Power Series solution of $y''+x^3y'+3x^2y=0$.

Question

Power Series solution of the following differential equation: $$y''+x^3y'+3x^2y=0$$ I started with $y = \sum_{n=0}^{\infty}a_nx^n$, then $y' = \sum_{n=1}^{\infty}na_nx^{n-1}$ and $y'' = \sum_{n=2}^{\infty}n(n-1)a_nx^{n-2}$, then, $$y''+x^3y'+3x^2y= \sum_{n=2}^{\infty}n(n-1)a_nx^{n-2}+\sum_{n=1}^{\infty}na_nx^{n+2}+3\sum_{n=0}^{\infty}a_nx^{n+2}$$ but unable to proceed further held needed.
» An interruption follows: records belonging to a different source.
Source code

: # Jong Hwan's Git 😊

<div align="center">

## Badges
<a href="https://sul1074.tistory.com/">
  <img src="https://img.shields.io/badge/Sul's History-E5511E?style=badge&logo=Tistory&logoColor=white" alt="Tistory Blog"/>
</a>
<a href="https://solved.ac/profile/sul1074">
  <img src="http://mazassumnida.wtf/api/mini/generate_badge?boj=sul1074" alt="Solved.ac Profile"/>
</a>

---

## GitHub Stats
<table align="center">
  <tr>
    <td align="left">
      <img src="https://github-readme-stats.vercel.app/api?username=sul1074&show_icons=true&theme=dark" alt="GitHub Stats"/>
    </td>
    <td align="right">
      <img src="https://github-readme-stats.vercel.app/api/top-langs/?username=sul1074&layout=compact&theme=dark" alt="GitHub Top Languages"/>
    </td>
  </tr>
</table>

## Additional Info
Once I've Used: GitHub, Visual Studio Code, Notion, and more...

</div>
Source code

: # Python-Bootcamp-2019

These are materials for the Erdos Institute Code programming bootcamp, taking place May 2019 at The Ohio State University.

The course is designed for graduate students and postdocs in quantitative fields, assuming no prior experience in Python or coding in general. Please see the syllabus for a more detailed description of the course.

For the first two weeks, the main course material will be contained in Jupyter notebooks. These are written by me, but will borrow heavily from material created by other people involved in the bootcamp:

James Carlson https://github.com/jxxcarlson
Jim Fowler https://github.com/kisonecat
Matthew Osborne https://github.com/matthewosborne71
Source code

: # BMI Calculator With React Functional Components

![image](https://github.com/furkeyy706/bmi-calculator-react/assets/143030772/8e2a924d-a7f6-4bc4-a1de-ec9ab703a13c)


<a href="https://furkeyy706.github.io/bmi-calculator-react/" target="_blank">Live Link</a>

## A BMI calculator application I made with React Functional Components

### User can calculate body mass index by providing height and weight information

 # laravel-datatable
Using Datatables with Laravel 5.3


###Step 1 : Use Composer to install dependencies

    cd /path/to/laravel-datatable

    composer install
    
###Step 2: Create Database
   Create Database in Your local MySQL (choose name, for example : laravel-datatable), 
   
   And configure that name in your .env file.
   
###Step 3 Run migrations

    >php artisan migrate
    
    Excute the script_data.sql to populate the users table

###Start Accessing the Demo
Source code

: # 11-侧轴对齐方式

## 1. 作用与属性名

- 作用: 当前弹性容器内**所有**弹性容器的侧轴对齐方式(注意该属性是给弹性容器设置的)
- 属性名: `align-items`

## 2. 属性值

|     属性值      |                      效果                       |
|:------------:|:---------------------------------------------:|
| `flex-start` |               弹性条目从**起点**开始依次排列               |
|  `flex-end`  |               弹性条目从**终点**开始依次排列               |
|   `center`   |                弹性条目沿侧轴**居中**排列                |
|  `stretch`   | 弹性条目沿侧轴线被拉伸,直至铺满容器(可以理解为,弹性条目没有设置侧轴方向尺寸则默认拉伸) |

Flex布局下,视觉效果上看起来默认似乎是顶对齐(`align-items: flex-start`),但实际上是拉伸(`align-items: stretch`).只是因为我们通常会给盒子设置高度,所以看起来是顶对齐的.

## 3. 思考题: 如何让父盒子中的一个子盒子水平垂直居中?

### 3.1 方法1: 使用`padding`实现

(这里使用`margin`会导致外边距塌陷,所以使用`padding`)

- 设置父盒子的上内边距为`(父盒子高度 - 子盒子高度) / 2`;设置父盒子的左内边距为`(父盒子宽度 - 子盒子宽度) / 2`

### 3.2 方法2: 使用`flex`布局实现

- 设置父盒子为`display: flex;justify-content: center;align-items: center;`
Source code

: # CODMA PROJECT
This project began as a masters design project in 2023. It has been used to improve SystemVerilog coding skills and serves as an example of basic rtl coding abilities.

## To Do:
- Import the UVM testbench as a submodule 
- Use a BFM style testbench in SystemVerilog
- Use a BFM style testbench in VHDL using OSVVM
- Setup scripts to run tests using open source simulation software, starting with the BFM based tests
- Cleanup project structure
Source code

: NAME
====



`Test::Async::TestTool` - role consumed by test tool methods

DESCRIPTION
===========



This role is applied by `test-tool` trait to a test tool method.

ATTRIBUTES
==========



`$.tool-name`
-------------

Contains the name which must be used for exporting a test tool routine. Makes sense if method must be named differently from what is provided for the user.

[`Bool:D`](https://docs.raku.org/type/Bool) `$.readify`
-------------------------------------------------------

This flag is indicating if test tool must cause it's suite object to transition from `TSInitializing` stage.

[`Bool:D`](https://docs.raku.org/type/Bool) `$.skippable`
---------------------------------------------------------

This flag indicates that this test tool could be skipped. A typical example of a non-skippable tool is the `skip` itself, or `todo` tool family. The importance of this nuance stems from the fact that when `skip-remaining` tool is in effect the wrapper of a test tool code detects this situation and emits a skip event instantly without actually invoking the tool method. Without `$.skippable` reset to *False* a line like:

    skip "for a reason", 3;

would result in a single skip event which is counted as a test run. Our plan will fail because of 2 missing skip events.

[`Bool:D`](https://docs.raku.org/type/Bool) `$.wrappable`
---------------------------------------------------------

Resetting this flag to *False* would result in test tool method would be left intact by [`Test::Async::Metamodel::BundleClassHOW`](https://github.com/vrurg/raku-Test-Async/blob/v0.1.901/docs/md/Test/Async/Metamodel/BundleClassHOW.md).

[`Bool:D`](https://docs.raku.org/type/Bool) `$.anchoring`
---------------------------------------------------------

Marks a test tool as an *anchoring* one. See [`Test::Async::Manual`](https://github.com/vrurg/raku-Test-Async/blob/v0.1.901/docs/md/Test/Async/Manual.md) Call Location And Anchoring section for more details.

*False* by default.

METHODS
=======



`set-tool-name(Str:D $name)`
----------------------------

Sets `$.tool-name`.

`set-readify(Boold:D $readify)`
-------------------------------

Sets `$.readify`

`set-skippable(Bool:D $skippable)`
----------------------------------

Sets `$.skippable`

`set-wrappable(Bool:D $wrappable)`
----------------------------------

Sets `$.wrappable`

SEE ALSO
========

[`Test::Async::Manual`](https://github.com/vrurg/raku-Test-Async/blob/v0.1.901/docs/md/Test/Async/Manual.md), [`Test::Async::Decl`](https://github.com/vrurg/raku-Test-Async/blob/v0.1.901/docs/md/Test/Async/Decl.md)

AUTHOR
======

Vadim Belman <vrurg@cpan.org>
I have also observed that $y''+x^3y'+3x^2y= y''+(x^3y)'$.

Answer 1

Collect like terms \begin{align} y''+x^3y'+3x^2y&= \sum_{n=2}^{\infty}n(n-1)a_nx^{n-2}+\sum_{n=1}^{\infty}na_nx^{n+2}+3\sum_{n=0}^{\infty}a_nx^{n+2} \\&= \sum_{n=0}^{\infty}(n+2)(n+1)a_{n+2}x^{n} +\sum_{n=3}^{\infty}(n-2)a_{n-2}x^{n} +3\sum_{n=2}^{\infty}a_{n-2}x^{n} \\ &= \big[2a_2\big] + \big[6a_3\big]x + \big[12a_4+3a_0\big]x^2 +\sum_{n=3}^\infty \big[(n+2)(n+1)a_{n+2} +(n+1)a_{n-2}\big]x^n \end{align}

So to get $0$ as the result, all coefficients must be zero: \begin{align} 2a_2 &= 0 \\ 6a_3 &= 0 \\ 12a_4+3a_0 &= 0 \\ (n+2)(n+1)a_{n+2} +(n+1)a_{n-2} &= 0\quad\text{for }n\ge 3 \end{align} So $a_0, a_1$ are arbitrary, $a_2 = a_3 = 0$, $a_4=-a_0/4$, $$ a_k = -\frac{1}{k}a_{k-4}\quad\text{for }k \ge 5 $$

Answer 2

Another way to do it.

When I was a student, we were taught to never change the index. So, the way we did it :

$$y = \sum_{n=0}^{\infty}a_nx^n\qquad y' = \sum_{n=0}^{\infty}na_nx^{n-1}\qquad y'' = \sum_{n=0}^{\infty}n(n-1)a_nx^{n-2}$$ $$y''+x^3y'+3x^2y=\sum_{n=0}^{\infty}n(n-1)a_nx^{n-2}+\sum_{n=0}^{\infty}na_nx^{n+2}+3\sum_{n=0}^{\infty}a_nx^{n+2}$$ that is to say $$y''+x^3y'+3x^2y=\sum_{n=0}^{\infty}n(n-1)a_nx^{n-2}+\sum_{n=0}^{\infty}(n+3)a_nx^{n+2}$$

Now, to have the coefficient for $x^m$, the first summation requires $n-2=m$ that is to say $n=m+2$ and the second summation requires $n+2=m$ that is to say $n=m-2$. So, $$(m+2)(m+1)a_{m+2}+(m+1) a_{m-2}=0\implies a_{m+2}=-\frac {a_{m-2}} {m+2}$$

Now, make $m+2=k$ that is to say $m=k-2$ to get $$a_k=-\frac {a_{k-4}} k$$ For sure, you need to identify the very first coefficients $a_0,a_1,a_2,a_3,a_4$ but this is simple as already shown in GEdgar's answer.